[PROBLEM]: Compute how many lines in the entries below contain "Bethell", and output nothing but the number.

----------

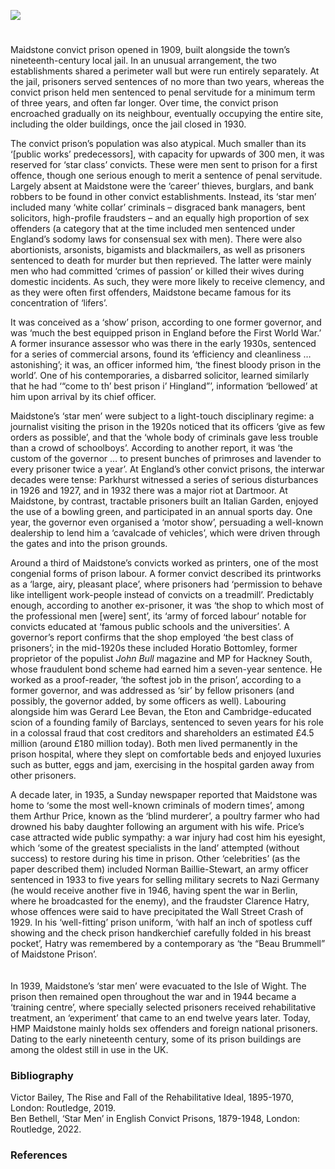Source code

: <a href="https://juncture-digital.org"><img src="https://juncture-digital.org/images/ve-button.png"></a>
<param ve-config title="Maidstone Convict Prison" author="Dr Ben Bethell" layout="vtl" 
banner="/images/banners/19c.jpg">

<param ve-entity eid="Q213180" aliases="Maidstone">


#

Maidstone convict prison opened in 1909, built alongside the town’s nineteenth-century local jail. In an unusual arrangement, the two establishments shared a perimeter wall but were run entirely separately. At the jail, prisoners served sentences of no more than two years, whereas the convict prison held men sentenced to penal servitude for a minimum term of three years, and often far longer. Over time, the convict prison encroached gradually on its neighbour, eventually occupying the entire site, including the older buildings, once the jail closed in 1930.

The convict prison’s population was also atypical. Much smaller than its ‘[public works’ predecessors], with capacity for upwards of 300 men, it was reserved for ‘star class’ convicts. These were men sent to prison for a first offence, though one serious enough to merit a sentence of penal servitude. Largely absent at Maidstone were the ‘career’ thieves, burglars, and bank robbers to be found in other convict establishments. Instead, its ‘star men’ included many ‘white collar’ criminals – disgraced bank managers, bent solicitors, high-profile fraudsters – and an equally high proportion of sex offenders (a category that at the time included men sentenced under England’s sodomy laws for consensual sex with men). There were also abortionists, arsonists, bigamists and blackmailers, as well as prisoners sentenced to death for murder but then reprieved. The latter were mainly men who had committed ‘crimes of passion’ or killed their wives during domestic incidents. As such, they were more likely to receive clemency, and as they were often first offenders, Maidstone became famous for its concentration of ‘lifers’.

It was conceived as a ‘show’ prison, according to one former governor, and was ‘much the best equipped prison in England before the First World War.’  A former insurance assessor who was there in the early 1930s, sentenced for a series of commercial arsons, found its ‘efficiency and cleanliness … astonishing’; it was, an officer informed him, ‘the finest bloody prison in the world’.  One of his contemporaries, a disbarred solicitor, learned similarly that he had ‘“come to th’ best prison i’ Hingland”’, information ‘bellowed’ at him upon arrival by its chief officer.  

Maidstone’s ‘star men’ were subject to a light-touch disciplinary regime: a journalist visiting the prison in the 1920s noticed that its officers ‘give as few orders as possible’, and that the ‘whole body of criminals gave less trouble than a crowd of schoolboys’.  According to another report, it was ‘the custom of the governor … to present bunches of primroses and lavender to every prisoner twice a year’.  At England’s other convict prisons, the interwar decades were tense: Parkhurst witnessed a series of serious disturbances in 1926 and 1927, and in 1932 there was a major riot at Dartmoor. At Maidstone, by contrast, tractable prisoners built an Italian Garden, enjoyed the use of a bowling green, and participated in an annual sports day. One year, the governor even organised a ‘motor show’, persuading a well-known dealership to lend him a ‘cavalcade of vehicles’, which were driven through the gates and into the prison grounds. 

Around a third of Maidstone’s convicts worked as printers, one of the most congenial forms of prison labour. A former convict described its printworks as a ‘large, airy, pleasant place’, where prisoners had ‘permission to behave like intelligent work-people instead of convicts on a treadmill’.  Predictably enough, according to another ex-prisoner, it was ‘the shop to which most of the professional men [were] sent’, its ‘army of forced labour’ notable for convicts educated at ‘famous public schools and the universities’.  A governor’s report confirms that the shop employed ‘the best class of prisoners’; in the mid-1920s these included Horatio Bottomley, former proprietor of the populist _John Bull_ magazine and MP for Hackney South, whose fraudulent bond scheme had earned him a seven-year sentence. He worked as a proof-reader, ‘the softest job in the prison’, according to a former governor, and was addressed as ‘sir’ by fellow prisoners (and possibly, the governor added, by some officers as well).  Labouring alongside him was Gerard Lee Bevan, the Eton and Cambridge-educated scion of a founding family of Barclays, sentenced to seven years for his role in a colossal fraud that cost creditors and shareholders an estimated £4.5 million (around £180 million today). Both men lived permanently in the prison hospital, where they slept on comfortable beds and enjoyed luxuries such as butter, eggs and jam, exercising in the hospital garden away from other prisoners.
<param ve-image url="https://upload.wikimedia.org/wikipedia/commons/2/27/JohnBullCartoon1919.jpg" label="John Bull Cartoon, 1919" attribution="Frank Holland, Public domain, via Wikimedia Commons">

A decade later, in 1935, a Sunday newspaper reported that Maidstone was home to ‘some the most well-known criminals of modern times’, among them Arthur Price, known as the ‘blind murderer’, a poultry farmer who had drowned his baby daughter following an argument with his wife.  Price’s case attracted wide public sympathy: a war injury had cost him his eyesight, which ‘some of the greatest specialists in the land’ attempted (without success) to restore during his time in prison.  Other ‘celebrities’ (as the paper described them) included Norman Baillie-Stewart, an army officer sentenced in 1933 to five years for selling military secrets to Nazi Germany (he would receive another five in 1946, having spent the war in Berlin, where he broadcasted for the enemy), and the fraudster Clarence Hatry, whose offences were said to have precipitated the Wall Street Crash of 1929. In his ‘well-fitting’ prison uniform, ‘with half an inch of spotless cuff showing and the check prison handkerchief carefully folded in his breast pocket’, Hatry was remembered by a contemporary as ‘the “Beau Brummell” of Maidstone Prison’.  
<br><br>
In 1939, Maidstone’s ‘star men’ were evacuated to the Isle of Wight. The prison then remained open throughout the war and in 1944 became a ‘training centre’, where specially selected prisoners received rehabilitative treatment, an ‘experiment’ that came to an end twelve years later. Today, HMP Maidstone mainly holds sex offenders and foreign national prisoners. Dating to the early nineteenth century, some of its prison buildings are among the oldest still in use in the UK.  
<param ve-image url="https://upload.wikimedia.org/wikipedia/commons/8/86/Entrance_to_Maidstone_Prison_-_geograph.org.uk_-_2049425.jpg" label="Entrance to Maidstone prison" attribution="by Oast House Archive, via Wikimedia Commons" license="CC BY-SA 2.0">

### Bibliography
Victor Bailey, The Rise and Fall of the Rehabilitative Ideal, 1895-1970, London: Routledge, 2019.   
Ben Bethell, ‘Star Men’ in English Convict Prisons, 1879-1948, London: Routledge, 2022.   

### References
[^ref1]: John Vidler and Michael Wolff, If Freedom Fail, London: Macmillan, 1964, p.78.
[^ref2]: A.J. Loughborough Ball, Trial and Error: The Fire Conspiracy and After, London: Faber & Faber, 1936, p.104.
[^ref3]: James Leigh, My Prison House, London: Hutchinson & Co., 1941, p.148.
[^ref4]: Sydney A. Moseley, The Convict of To-Day, London: Cecil Palmer, 1927, p.179.
[^ref5]: Stephen Hobhouse and A. Fenner Brockway, English Prisons To-day: Being the Report of the Prison System Enquiry, London: Longmans Green & Co., 1922, p.324.
[^ref6]: Benjamin Dixon Grew, Prison Governor, London: Herbert Jenkins, 1958, pp.93-4.
[^ref7]: Jim Phelan, Jail Journey, London: Secker & Warburg, 1940, pp.50, 59.
[^ref8]: Loughborough Ball, Trial and Error, pp.108-9.
[^ref9]: Report of the commissioners of prisons and directors of convict prisons, PP, 1936-37 [Cmd.5430], XV, 1, p.73; Gerold Fancourt Clayton, The Wall is Strong: The Life of a Prison Governor, London: John Long, 1958, pp.90-1.
[^ref10]: Sunday Dispatch, 28 January 1935.
[^ref11]: Daily Mirror, 10 January 1939.
[^ref12]: Anon., Five Years for Fraud, London: Sampson Low, Marston & Co., [1936], p.274.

----------

[SOLVED PROBLEM]: 2